* _YOUR OBJECTIVE_
Provide an exact copy of the data, excluding the images.

(Rendered images with source text)
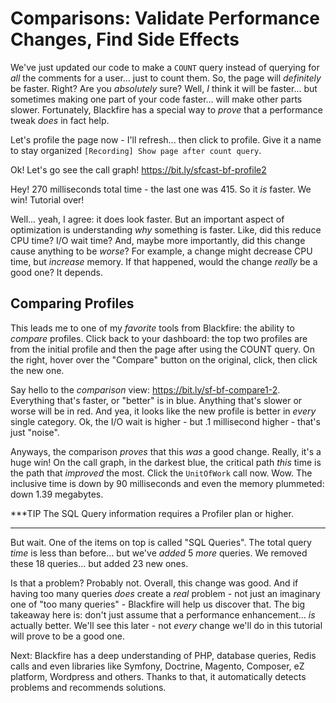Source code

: # Comparisons: Validate Performance Changes, Find Side Effects

We've just updated our code to make a `COUNT` query instead of querying for *all*
the comments for a user... just to count them. So, the page will *definitely* be
faster. Right? Are you *absolutely* sure? Well, *I* think it will be faster... but
sometimes making one part of your code faster... will make other parts slower.
Fortunately, Blackfire has a special way to *prove* that a performance tweak *does*
in fact help.

Let's profile the page now - I'll refresh... then click to profile. Give it a name
to stay organized `[Recording] Show page after count query`.

Ok! Let's go see the call graph! https://bit.ly/sfcast-bf-profile2

Hey! 270 milliseconds total time - the last one was 415. So it *is* faster. We win!
Tutorial over!

Well... yeah, I agree: it does look faster. But an important aspect of optimization
is understanding *why* something is faster. Like, did this reduce CPU time? I/O
wait time? And, maybe more importantly, did this change cause anything to be
*worse*? For example, a change might decrease CPU time, but *increase* memory.
If that happened, would the change *really* be a good one? It depends.

## Comparing Profiles

This leads me to one of my *favorite* tools from Blackfire: the ability to
*compare* profiles. Click back to your dashboard: the top two profiles are from the
initial profile and then the page after using the COUNT query. On the right, hover
over the "Compare" button on the original, click, then click the new one.

Say hello to the *comparison* view: https://bit.ly/sf-bf-compare1-2.
Everything that's faster, or "better" is in blue. Anything that's slower or worse
will be in red. And yea, it looks like the new profile is better in *every* single
category. Ok, the I/O wait is higher - but .1 millisecond higher - that's just
"noise".

Anyways, the comparison *proves* that this *was* a good change. Really, it's a huge
win! On the call graph, in the darkest blue, the critical path *this* time is the
path that *improved* the most. Click the `UnitOfWork` call now. Wow. The inclusive
time is down by 90 milliseconds and even the memory plummeted: down 1.39 megabytes.

***TIP
The SQL Query information requires a Profiler plan or higher.
***

But wait. One of the items on top is called "SQL Queries". The total query *time*
is less than before... but we've *added* 5 *more* queries. We removed these 18
queries... but added 23 new ones.

Is that a problem? Probably not. Overall, this change was good. And if having too
many queries *does* create a *real* problem - not just an imaginary one of "too
many queries" - Blackfire will help us discover that. The big takeaway here is:
don't just assume that a performance enhancement... *is* actually better. We'll
see this later - not *every* change we'll do in this tutorial will prove to be
a good one.

Next: Blackfire has a deep understanding of PHP, database queries, Redis calls
and even libraries like Symfony, Doctrine, Magento, Composer, eZ platform,
Wordpress and others. Thanks to that, it automatically detects problems
and recommends solutions.
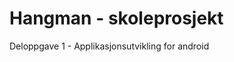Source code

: Hangman - skoleprosjekt
=======================

Deloppgave 1 - Applikasjonsutvikling for android


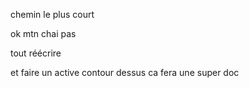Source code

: chemin le plus court 

ok mtn chai pas

tout réécrire

et faire un active contour dessus ca fera une super doc 
 



 
































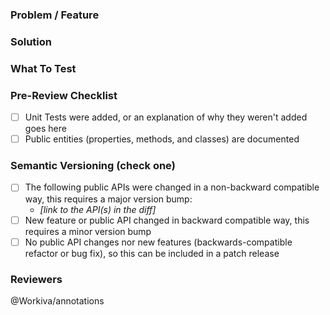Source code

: ### Problem / Feature

### Solution

### What To Test

### Pre-Review Checklist
- [ ] Unit Tests were added, or an explanation of why they weren't added goes here
- [ ] Public entities (properties, methods, and classes) are documented

### Semantic Versioning (check one)
- [ ] The following public APIs were changed in a non-backward compatible way, this requires a major version bump:
  - *[link to the API(s) in the diff]*
- [ ] New feature or public API changed in backward compatible way, this requires a minor version bump
- [ ] No public API changes nor new features (backwards-compatible refactor or bug fix), so this can be included in a patch release

### Reviewers
@Workiva/annotations

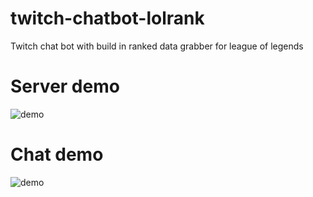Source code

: # twitch-chatbot-lolrank
Twitch chat bot with build in ranked data grabber for league of legends

# Server demo

![demo](https://ynk.me/imgs/git/4DERPxoRx.png)
# Chat demo
![demo](https://ynk.me/imgs/git/Peq5OSykS.png)

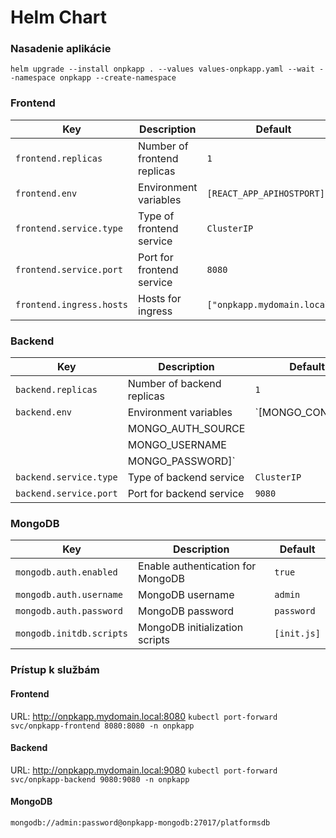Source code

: 
# Helm Chart 

### Nasadenie aplikácie
`helm upgrade --install onpkapp . --values values-onpkapp.yaml --wait --namespace onpkapp --create-namespace`

### Frontend

| Key                     | Description                     | Default                      |
|--------------------------|--------------------------------|------------------------------|
| `frontend.replicas`      | Number of frontend replicas    | `1`                          |
| `frontend.env`           | Environment variables          | `[REACT_APP_APIHOSTPORT]`    |
| `frontend.service.type`  | Type of frontend service       | `ClusterIP`                  |
| `frontend.service.port`  | Port for frontend service      | `8080`                       |
| `frontend.ingress.hosts` | Hosts for ingress              | `["onpkapp.mydomain.local"]` |

### Backend

| Key                     | Description                           | Default               |
|--------------------------|--------------------------------------|-----------------------|
| `backend.replicas`       | Number of backend replicas           | `1`                   |
| `backend.env`            | Environment variables                | `[MONGO_CONN_STR      |
                                                                |   MONGO_AUTH_SOURCE   |
                                                                |   MONGO_USERNAME      |
                                                                |   MONGO_PASSWORD]`    |
| `backend.service.type`   | Type of backend service              | `ClusterIP`           |
| `backend.service.port`   | Port for backend service             | `9080`                |

### MongoDB

| Key                     | Description                           | Default               |
|--------------------------|--------------------------------------|-----------------------|
| `mongodb.auth.enabled`   | Enable authentication for MongoDB    | `true`                |
| `mongodb.auth.username`  | MongoDB username                     | `admin`               |
| `mongodb.auth.password`  | MongoDB password                     | `password`            |
| `mongodb.initdb.scripts` | MongoDB initialization scripts       | `[init.js]`           |

### Prístup k službám

#### Frontend
URL: http://onpkapp.mydomain.local:8080
`kubectl port-forward svc/onpkapp-frontend 8080:8080 -n onpkapp`

#### Backend
URL: http://onpkapp.mydomain.local:9080
`kubectl port-forward svc/onpkapp-backend 9080:9080 -n onpkapp`

#### MongoDB
`mongodb://admin:password@onpkapp-mongodb:27017/platformsdb`
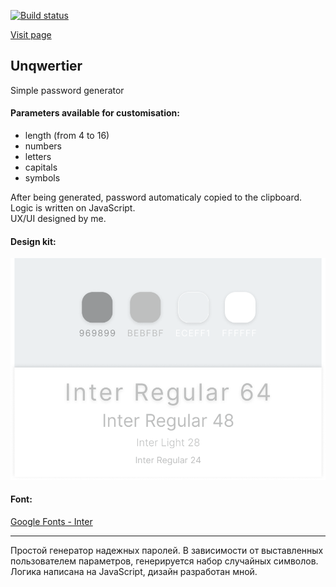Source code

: [![Build status](https://ci.appveyor.com/api/projects/status/uy3o5cy0gk011onr?svg=true)](https://ci.appveyor.com/project/bencubin/unqwertier)

[Visit page](https://kvrdv.github.io/unqwertier/ 'Unqwerty!')

## Unqwertier

Simple password generator

#### Parameters available for customisation:

- length (from 4 to 16)
- numbers
- letters
- capitals
- symbols

After being generated, password automaticaly copied to the clipboard.  
Logic is written on JavaScript.  
UX/UI designed by me.

#### Design kit:

![Design kit](./src/images/design.png)

#### Font:

[Google Fonts - Inter](https://fonts.google.com/specimen/Inter 'Google Fonts - Inter')

---

Простой генератор надежных паролей.
В зависимости от выставленных пользователем параметров, генерируется набор случайных символов.
Логика написана на JavaScript, дизайн разработан мной.
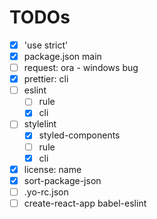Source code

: # TODOs

- [x] 'use strict'
- [x] package.json main
- [ ] request: ora - windows bug
- [x] prettier: cli
- [ ] eslint
  - [ ] rule
  - [x] cli
- [ ] stylelint
  - [x] styled-components
  - [ ] rule
  - [x] cli
- [x] license: name
- [x] sort-package-json
- [ ] .yo-rc.json
- [ ] create-react-app babel-eslint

* _TASK OUTPUT_
Source code

: # Comparisons: Validate Performance Changes, Find Side Effects

We've just updated our code to make a `COUNT` query instead of querying for *all*
the comments for a user... just to count them. So, the page will *definitely* be
faster. Right? Are you *absolutely* sure? Well, *I* think it will be faster... but
sometimes making one part of your code faster... will make other parts slower.
Fortunately, Blackfire has a special way to *prove* that a performance tweak *does*
in fact help.

Let's profile the page now - I'll refresh... then click to profile. Give it a name
to stay organized `[Recording] Show page after count query`.

Ok! Let's go see the call graph! https://bit.ly/sfcast-bf-profile2

Hey! 270 milliseconds total time - the last one was 415. So it *is* faster. We win!
Tutorial over!

Well... yeah, I agree: it does look faster. But an important aspect of optimization
is understanding *why* something is faster. Like, did this reduce CPU time? I/O
wait time? And, maybe more importantly, did this change cause anything to be
*worse*? For example, a change might decrease CPU time, but *increase* memory.
If that happened, would the change *really* be a good one? It depends.

## Comparing Profiles

This leads me to one of my *favorite* tools from Blackfire: the ability to
*compare* profiles. Click back to your dashboard: the top two profiles are from the
initial profile and then the page after using the COUNT query. On the right, hover
over the "Compare" button on the original, click, then click the new one.

Say hello to the *comparison* view: https://bit.ly/sf-bf-compare1-2.
Everything that's faster, or "better" is in blue. Anything that's slower or worse
will be in red. And yea, it looks like the new profile is better in *every* single
category. Ok, the I/O wait is higher - but .1 millisecond higher - that's just
"noise".

Anyways, the comparison *proves* that this *was* a good change. Really, it's a huge
win! On the call graph, in the darkest blue, the critical path *this* time is the
path that *improved* the most. Click the `UnitOfWork` call now. Wow. The inclusive
time is down by 90 milliseconds and even the memory plummeted: down 1.39 megabytes.

***TIP
The SQL Query information requires a Profiler plan or higher.
***

But wait. One of the items on top is called "SQL Queries". The total query *time*
is less than before... but we've *added* 5 *more* queries. We removed these 18
queries... but added 23 new ones.

Is that a problem? Probably not. Overall, this change was good. And if having too
many queries *does* create a *real* problem - not just an imaginary one of "too
many queries" - Blackfire will help us discover that. The big takeaway here is:
don't just assume that a performance enhancement... *is* actually better. We'll
see this later - not *every* change we'll do in this tutorial will prove to be
a good one.

Next: Blackfire has a deep understanding of PHP, database queries, Redis calls
and even libraries like Symfony, Doctrine, Magento, Composer, eZ platform,
Wordpress and others. Thanks to that, it automatically detects problems
and recommends solutions.
Source code

: Hangman - skoleprosjekt
=======================

Deloppgave 1 - Applikasjonsutvikling for android


Source code

: chemin le plus court 

ok mtn chai pas

tout réécrire

et faire un active contour dessus ca fera une super doc 
 



 
































Source code

: ### Problem / Feature

### Solution

### What To Test

### Pre-Review Checklist
- [ ] Unit Tests were added, or an explanation of why they weren't added goes here
- [ ] Public entities (properties, methods, and classes) are documented

### Semantic Versioning (check one)
- [ ] The following public APIs were changed in a non-backward compatible way, this requires a major version bump:
  - *[link to the API(s) in the diff]*
- [ ] New feature or public API changed in backward compatible way, this requires a minor version bump
- [ ] No public API changes nor new features (backwards-compatible refactor or bug fix), so this can be included in a patch release

### Reviewers
@Workiva/annotations

Source code

: # twitch-chatbot-lolrank
Twitch chat bot with build in ranked data grabber for league of legends

# Server demo

![demo](https://ynk.me/imgs/git/4DERPxoRx.png)
# Chat demo
![demo](https://ynk.me/imgs/git/Peq5OSykS.png)

Source code

: 
# Helm Chart 

### Nasadenie aplikácie
`helm upgrade --install onpkapp . --values values-onpkapp.yaml --wait --namespace onpkapp --create-namespace`

### Frontend

| Key                     | Description                     | Default                      |
|--------------------------|--------------------------------|------------------------------|
| `frontend.replicas`      | Number of frontend replicas    | `1`                          |
| `frontend.env`           | Environment variables          | `[REACT_APP_APIHOSTPORT]`    |
| `frontend.service.type`  | Type of frontend service       | `ClusterIP`                  |
| `frontend.service.port`  | Port for frontend service      | `8080`                       |
| `frontend.ingress.hosts` | Hosts for ingress              | `["onpkapp.mydomain.local"]` |

### Backend

| Key                     | Description                           | Default               |
|--------------------------|--------------------------------------|-----------------------|
| `backend.replicas`       | Number of backend replicas           | `1`                   |
| `backend.env`            | Environment variables                | `[MONGO_CONN_STR      |
                                                                |   MONGO_AUTH_SOURCE   |
                                                                |   MONGO_USERNAME      |
                                                                |   MONGO_PASSWORD]`    |
| `backend.service.type`   | Type of backend service              | `ClusterIP`           |
| `backend.service.port`   | Port for backend service             | `9080`                |

### MongoDB

| Key                     | Description                           | Default               |
|--------------------------|--------------------------------------|-----------------------|
| `mongodb.auth.enabled`   | Enable authentication for MongoDB    | `true`                |
| `mongodb.auth.username`  | MongoDB username                     | `admin`               |
| `mongodb.auth.password`  | MongoDB password                     | `password`            |
| `mongodb.initdb.scripts` | MongoDB initialization scripts       | `[init.js]`           |

### Prístup k službám

#### Frontend
URL: http://onpkapp.mydomain.local:8080
`kubectl port-forward svc/onpkapp-frontend 8080:8080 -n onpkapp`

#### Backend
URL: http://onpkapp.mydomain.local:9080
`kubectl port-forward svc/onpkapp-backend 9080:9080 -n onpkapp`

#### MongoDB
`mongodb://admin:password@onpkapp-mongodb:27017/platformsdb`
Source code

: [![Build status](https://ci.appveyor.com/api/projects/status/uy3o5cy0gk011onr?svg=true)](https://ci.appveyor.com/project/bencubin/unqwertier)

[Visit page](https://kvrdv.github.io/unqwertier/ 'Unqwerty!')

## Unqwertier

Simple password generator

#### Parameters available for customisation:

- length (from 4 to 16)
- numbers
- letters
- capitals
- symbols

After being generated, password automaticaly copied to the clipboard.  
Logic is written on JavaScript.  
UX/UI designed by me.

#### Design kit:

![Design kit](./src/images/design.png)

#### Font:

[Google Fonts - Inter](https://fonts.google.com/specimen/Inter 'Google Fonts - Inter')

---

Простой генератор надежных паролей.
В зависимости от выставленных пользователем параметров, генерируется набор случайных символов.
Логика написана на JavaScript, дизайн разработан мной.
Source code

: # TODOs

- [x] 'use strict'
- [x] package.json main
- [ ] request: ora - windows bug
- [x] prettier: cli
- [ ] eslint
  - [ ] rule
  - [x] cli
- [ ] stylelint
  - [x] styled-components
  - [ ] rule
  - [x] cli
- [x] license: name
- [x] sort-package-json
- [ ] .yo-rc.json
- [ ] create-react-app babel-eslint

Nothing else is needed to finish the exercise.